# Requirement
Show all lines from the records below in which the string "Dravet" is present.

[[ Records provided, beginning ]]

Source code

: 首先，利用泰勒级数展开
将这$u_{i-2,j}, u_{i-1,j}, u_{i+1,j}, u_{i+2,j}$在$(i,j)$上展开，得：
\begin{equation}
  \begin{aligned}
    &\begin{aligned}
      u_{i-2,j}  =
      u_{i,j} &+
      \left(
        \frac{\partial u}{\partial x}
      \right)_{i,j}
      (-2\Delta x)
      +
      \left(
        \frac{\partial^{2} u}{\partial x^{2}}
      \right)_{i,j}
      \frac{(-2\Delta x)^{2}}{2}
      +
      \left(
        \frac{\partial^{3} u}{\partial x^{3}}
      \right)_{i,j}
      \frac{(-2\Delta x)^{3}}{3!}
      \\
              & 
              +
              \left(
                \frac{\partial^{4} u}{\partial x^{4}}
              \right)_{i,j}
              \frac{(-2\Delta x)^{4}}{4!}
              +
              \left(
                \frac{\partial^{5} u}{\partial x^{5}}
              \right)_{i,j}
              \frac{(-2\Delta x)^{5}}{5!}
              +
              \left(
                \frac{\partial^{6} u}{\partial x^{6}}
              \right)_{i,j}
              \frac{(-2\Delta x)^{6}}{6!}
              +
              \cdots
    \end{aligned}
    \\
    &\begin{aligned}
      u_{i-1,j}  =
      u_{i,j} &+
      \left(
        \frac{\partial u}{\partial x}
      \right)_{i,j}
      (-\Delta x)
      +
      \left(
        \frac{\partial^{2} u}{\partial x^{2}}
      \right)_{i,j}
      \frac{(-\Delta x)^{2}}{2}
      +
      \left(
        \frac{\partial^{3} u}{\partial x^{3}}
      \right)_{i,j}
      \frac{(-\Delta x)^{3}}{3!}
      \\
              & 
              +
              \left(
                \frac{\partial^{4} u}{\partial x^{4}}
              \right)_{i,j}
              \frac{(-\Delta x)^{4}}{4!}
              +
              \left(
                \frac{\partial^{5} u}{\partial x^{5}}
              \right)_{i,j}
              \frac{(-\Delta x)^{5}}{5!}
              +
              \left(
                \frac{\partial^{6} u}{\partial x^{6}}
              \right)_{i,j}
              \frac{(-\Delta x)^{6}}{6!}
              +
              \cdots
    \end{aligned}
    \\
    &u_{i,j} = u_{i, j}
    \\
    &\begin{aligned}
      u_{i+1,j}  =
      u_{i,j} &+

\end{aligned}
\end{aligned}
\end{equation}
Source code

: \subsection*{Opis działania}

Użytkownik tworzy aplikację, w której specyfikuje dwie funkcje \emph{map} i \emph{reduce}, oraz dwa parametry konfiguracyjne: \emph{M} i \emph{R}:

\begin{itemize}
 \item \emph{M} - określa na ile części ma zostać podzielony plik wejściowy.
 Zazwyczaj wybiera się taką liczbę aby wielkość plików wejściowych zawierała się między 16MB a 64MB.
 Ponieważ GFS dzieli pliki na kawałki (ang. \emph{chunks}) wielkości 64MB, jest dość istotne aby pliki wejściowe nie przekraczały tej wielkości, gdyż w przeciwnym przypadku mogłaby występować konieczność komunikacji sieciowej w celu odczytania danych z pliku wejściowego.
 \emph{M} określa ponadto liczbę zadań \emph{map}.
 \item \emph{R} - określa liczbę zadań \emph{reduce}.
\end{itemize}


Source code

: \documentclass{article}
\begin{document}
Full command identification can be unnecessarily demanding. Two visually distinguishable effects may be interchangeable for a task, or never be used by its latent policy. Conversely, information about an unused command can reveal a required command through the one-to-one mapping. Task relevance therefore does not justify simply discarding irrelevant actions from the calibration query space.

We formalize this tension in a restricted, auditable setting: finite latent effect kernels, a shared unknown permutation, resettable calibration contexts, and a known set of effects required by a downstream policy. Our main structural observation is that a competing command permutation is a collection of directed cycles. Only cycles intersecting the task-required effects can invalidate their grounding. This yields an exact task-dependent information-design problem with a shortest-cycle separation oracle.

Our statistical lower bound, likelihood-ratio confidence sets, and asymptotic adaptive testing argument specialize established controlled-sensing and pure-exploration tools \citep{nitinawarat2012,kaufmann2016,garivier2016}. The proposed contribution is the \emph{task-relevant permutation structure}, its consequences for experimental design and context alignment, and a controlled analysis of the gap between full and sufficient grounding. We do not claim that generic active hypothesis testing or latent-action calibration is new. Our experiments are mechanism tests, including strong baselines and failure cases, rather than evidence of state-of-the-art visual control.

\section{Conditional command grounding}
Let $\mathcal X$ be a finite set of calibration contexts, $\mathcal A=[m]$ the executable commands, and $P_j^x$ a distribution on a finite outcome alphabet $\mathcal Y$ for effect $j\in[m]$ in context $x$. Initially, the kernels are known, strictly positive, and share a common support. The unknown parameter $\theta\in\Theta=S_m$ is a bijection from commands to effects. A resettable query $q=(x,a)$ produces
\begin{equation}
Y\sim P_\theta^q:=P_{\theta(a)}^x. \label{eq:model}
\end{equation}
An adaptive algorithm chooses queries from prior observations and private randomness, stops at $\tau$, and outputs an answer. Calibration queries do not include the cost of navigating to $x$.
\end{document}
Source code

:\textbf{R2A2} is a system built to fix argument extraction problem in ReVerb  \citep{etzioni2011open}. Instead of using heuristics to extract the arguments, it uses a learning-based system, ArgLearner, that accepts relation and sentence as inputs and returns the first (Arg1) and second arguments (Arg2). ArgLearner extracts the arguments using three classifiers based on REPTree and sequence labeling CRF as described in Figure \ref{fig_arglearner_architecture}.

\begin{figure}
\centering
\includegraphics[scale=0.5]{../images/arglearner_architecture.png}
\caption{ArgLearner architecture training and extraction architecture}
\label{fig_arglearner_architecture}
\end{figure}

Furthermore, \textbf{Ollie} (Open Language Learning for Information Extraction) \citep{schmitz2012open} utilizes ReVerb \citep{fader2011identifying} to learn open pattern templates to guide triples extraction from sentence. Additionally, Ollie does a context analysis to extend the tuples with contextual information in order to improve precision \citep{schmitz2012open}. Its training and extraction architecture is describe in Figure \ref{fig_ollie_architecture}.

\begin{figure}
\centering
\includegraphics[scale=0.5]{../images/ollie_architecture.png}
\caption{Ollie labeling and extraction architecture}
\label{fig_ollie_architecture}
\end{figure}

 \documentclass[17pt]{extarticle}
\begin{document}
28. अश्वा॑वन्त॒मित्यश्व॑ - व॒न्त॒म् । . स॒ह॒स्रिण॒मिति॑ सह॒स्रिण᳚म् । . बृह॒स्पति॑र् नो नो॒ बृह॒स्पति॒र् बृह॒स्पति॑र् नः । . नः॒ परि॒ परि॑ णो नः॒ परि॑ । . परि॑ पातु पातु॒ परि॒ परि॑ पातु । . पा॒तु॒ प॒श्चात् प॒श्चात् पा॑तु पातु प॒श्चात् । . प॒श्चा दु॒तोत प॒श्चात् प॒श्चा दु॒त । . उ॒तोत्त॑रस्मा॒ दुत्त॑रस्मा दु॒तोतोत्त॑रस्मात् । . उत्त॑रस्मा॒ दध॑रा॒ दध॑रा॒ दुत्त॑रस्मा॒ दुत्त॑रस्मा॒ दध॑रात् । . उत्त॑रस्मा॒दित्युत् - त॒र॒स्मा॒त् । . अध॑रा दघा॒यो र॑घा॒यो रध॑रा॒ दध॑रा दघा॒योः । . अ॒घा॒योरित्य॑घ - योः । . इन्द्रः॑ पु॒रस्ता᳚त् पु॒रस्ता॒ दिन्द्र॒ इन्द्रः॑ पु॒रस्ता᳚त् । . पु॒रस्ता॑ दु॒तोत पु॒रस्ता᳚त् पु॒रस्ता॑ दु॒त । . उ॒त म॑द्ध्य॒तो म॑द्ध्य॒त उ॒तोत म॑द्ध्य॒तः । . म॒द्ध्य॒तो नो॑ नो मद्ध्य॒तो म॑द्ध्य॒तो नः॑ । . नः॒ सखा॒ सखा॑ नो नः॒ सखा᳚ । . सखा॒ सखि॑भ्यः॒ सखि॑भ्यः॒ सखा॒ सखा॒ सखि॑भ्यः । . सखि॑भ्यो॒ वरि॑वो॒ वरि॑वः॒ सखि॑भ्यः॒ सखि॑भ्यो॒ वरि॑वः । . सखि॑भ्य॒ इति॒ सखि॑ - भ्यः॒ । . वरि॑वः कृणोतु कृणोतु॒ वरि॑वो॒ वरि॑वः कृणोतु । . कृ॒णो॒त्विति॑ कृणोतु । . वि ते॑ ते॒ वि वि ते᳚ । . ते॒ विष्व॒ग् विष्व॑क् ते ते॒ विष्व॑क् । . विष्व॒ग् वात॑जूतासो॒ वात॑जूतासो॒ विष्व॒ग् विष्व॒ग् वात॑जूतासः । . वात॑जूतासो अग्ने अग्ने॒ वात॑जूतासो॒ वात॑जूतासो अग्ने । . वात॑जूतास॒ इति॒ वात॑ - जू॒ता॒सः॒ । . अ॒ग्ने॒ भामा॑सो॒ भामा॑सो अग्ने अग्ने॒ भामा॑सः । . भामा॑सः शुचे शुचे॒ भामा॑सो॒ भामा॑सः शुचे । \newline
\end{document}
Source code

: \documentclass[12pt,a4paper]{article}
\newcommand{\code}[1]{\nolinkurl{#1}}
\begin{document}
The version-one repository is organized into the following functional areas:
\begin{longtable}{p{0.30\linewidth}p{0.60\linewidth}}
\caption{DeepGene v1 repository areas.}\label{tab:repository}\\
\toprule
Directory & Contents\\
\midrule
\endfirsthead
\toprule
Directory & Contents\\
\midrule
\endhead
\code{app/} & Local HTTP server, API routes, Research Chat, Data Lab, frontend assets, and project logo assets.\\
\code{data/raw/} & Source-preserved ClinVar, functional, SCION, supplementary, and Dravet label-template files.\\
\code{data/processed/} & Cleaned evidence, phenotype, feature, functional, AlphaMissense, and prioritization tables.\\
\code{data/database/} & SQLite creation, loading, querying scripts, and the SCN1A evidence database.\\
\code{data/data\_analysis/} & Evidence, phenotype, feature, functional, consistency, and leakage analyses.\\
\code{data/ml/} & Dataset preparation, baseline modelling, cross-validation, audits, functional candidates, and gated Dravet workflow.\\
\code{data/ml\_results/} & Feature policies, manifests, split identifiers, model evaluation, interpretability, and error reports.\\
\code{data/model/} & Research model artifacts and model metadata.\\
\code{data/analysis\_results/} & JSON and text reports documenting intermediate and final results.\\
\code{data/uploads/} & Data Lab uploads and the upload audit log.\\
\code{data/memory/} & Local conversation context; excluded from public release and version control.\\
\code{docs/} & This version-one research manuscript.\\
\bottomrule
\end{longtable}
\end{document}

[[ Records provided, end ]]

# Answer box
\code{data/raw/} & Source-preserved ClinVar, functional, SCION, supplementary, and Dravet label-template files.\\
\code{data/ml/} & Dataset preparation, baseline modelling, cross-validation, audits, functional candidates, and gated Dravet workflow.\\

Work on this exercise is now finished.